Entries provided »
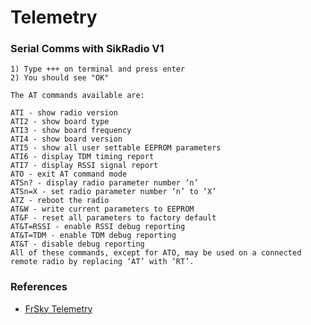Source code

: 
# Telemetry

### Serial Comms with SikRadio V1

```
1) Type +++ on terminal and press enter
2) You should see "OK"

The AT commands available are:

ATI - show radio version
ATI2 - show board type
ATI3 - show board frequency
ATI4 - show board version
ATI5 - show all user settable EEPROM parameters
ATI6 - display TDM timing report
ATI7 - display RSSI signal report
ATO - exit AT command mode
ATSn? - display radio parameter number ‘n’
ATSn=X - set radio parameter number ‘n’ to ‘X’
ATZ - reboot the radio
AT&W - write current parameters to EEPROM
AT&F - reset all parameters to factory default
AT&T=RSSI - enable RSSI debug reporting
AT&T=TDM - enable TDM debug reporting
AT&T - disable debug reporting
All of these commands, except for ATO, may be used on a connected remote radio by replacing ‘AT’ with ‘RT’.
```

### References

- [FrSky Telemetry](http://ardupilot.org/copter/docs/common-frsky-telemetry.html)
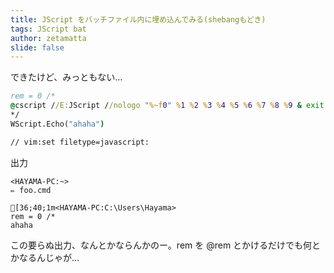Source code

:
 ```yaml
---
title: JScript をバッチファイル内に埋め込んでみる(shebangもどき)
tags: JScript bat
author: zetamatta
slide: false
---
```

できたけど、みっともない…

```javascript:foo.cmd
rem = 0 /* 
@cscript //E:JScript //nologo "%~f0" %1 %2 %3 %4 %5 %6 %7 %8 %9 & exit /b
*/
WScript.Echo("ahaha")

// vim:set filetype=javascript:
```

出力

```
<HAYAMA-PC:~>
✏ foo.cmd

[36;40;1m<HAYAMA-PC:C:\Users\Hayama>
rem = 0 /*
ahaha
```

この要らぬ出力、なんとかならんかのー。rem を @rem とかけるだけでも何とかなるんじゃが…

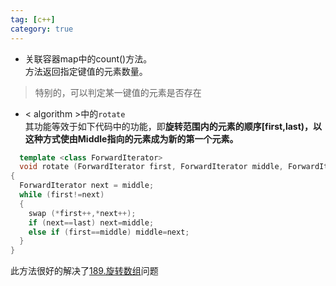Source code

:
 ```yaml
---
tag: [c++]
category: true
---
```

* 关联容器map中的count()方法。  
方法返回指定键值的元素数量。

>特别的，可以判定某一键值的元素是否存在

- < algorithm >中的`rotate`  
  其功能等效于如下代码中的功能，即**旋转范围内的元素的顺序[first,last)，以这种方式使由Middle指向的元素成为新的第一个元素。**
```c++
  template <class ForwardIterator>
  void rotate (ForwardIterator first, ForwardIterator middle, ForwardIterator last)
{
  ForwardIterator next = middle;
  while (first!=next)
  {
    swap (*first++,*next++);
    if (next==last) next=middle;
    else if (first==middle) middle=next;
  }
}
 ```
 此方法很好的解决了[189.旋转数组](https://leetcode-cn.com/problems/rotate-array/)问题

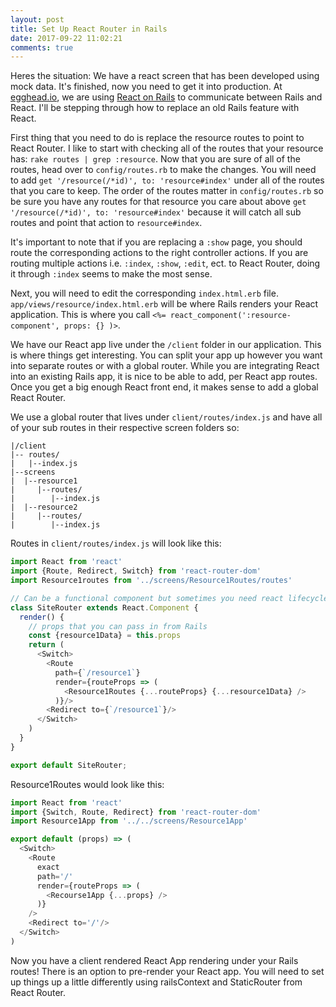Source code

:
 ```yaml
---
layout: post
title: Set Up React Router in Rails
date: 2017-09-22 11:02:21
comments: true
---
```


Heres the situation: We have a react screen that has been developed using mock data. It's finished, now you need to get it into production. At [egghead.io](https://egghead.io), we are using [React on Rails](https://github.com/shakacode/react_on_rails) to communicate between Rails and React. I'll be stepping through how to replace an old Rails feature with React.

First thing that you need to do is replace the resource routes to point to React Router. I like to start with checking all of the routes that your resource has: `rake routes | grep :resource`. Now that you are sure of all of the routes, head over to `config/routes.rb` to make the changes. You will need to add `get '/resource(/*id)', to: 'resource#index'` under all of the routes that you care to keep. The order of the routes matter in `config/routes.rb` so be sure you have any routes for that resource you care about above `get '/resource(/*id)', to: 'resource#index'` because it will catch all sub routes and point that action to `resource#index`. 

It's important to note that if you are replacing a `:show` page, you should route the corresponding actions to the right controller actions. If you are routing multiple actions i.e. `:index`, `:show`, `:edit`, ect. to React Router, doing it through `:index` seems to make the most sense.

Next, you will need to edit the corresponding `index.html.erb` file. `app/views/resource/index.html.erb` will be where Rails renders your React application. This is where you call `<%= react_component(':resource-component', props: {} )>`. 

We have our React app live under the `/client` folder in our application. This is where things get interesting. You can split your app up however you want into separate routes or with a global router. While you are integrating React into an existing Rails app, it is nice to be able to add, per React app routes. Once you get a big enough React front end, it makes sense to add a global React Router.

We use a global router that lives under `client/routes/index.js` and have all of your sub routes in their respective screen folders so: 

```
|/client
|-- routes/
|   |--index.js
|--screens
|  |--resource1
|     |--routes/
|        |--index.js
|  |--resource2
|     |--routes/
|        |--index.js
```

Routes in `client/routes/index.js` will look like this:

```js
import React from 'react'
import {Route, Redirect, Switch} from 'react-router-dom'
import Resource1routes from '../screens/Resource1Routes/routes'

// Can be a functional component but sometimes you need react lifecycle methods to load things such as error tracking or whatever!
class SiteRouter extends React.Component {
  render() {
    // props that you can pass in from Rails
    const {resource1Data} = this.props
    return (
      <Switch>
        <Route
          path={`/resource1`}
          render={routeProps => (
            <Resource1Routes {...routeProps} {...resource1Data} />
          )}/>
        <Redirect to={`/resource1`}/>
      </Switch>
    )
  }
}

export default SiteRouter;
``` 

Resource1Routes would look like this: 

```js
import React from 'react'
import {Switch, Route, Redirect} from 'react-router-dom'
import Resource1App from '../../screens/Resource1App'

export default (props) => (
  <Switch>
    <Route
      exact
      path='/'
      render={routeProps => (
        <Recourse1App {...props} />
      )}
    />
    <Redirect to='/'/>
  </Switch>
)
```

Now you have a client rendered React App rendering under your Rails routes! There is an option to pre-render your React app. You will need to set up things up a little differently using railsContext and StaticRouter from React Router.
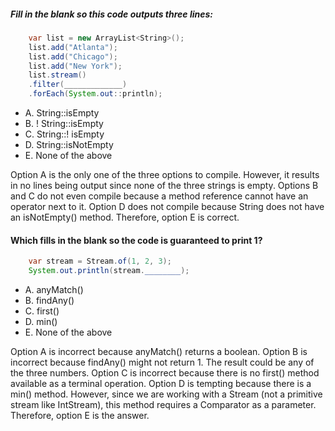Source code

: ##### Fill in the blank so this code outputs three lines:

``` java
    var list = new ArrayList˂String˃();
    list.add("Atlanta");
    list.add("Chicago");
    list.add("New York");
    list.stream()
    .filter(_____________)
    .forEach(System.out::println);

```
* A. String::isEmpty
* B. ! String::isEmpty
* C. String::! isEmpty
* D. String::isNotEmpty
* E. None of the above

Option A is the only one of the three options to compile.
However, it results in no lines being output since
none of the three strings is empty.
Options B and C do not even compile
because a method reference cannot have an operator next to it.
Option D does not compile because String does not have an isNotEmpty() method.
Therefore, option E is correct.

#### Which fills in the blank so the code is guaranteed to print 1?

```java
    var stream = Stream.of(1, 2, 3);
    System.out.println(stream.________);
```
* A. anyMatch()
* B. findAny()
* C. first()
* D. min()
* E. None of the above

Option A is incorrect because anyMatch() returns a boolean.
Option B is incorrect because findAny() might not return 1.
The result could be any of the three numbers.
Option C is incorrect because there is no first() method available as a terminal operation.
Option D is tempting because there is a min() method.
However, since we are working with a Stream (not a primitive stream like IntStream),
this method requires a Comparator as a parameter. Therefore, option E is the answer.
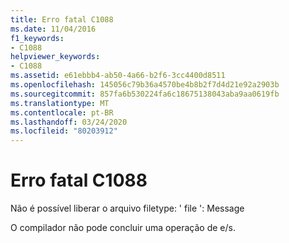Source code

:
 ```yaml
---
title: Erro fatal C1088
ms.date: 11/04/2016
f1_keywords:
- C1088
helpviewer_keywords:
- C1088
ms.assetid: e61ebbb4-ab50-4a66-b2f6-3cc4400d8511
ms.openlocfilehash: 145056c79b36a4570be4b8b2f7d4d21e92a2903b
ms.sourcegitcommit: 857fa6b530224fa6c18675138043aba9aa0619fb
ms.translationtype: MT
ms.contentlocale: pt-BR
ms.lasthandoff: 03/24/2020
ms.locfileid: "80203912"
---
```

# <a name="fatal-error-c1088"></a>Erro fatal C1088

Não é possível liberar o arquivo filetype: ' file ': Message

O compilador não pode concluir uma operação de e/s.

Your assignment » Look through the data above for the string "println" and copy every line where it appears.

Solution for this task »
    .forEach(System.out::println);
    System.out.println(stream.________);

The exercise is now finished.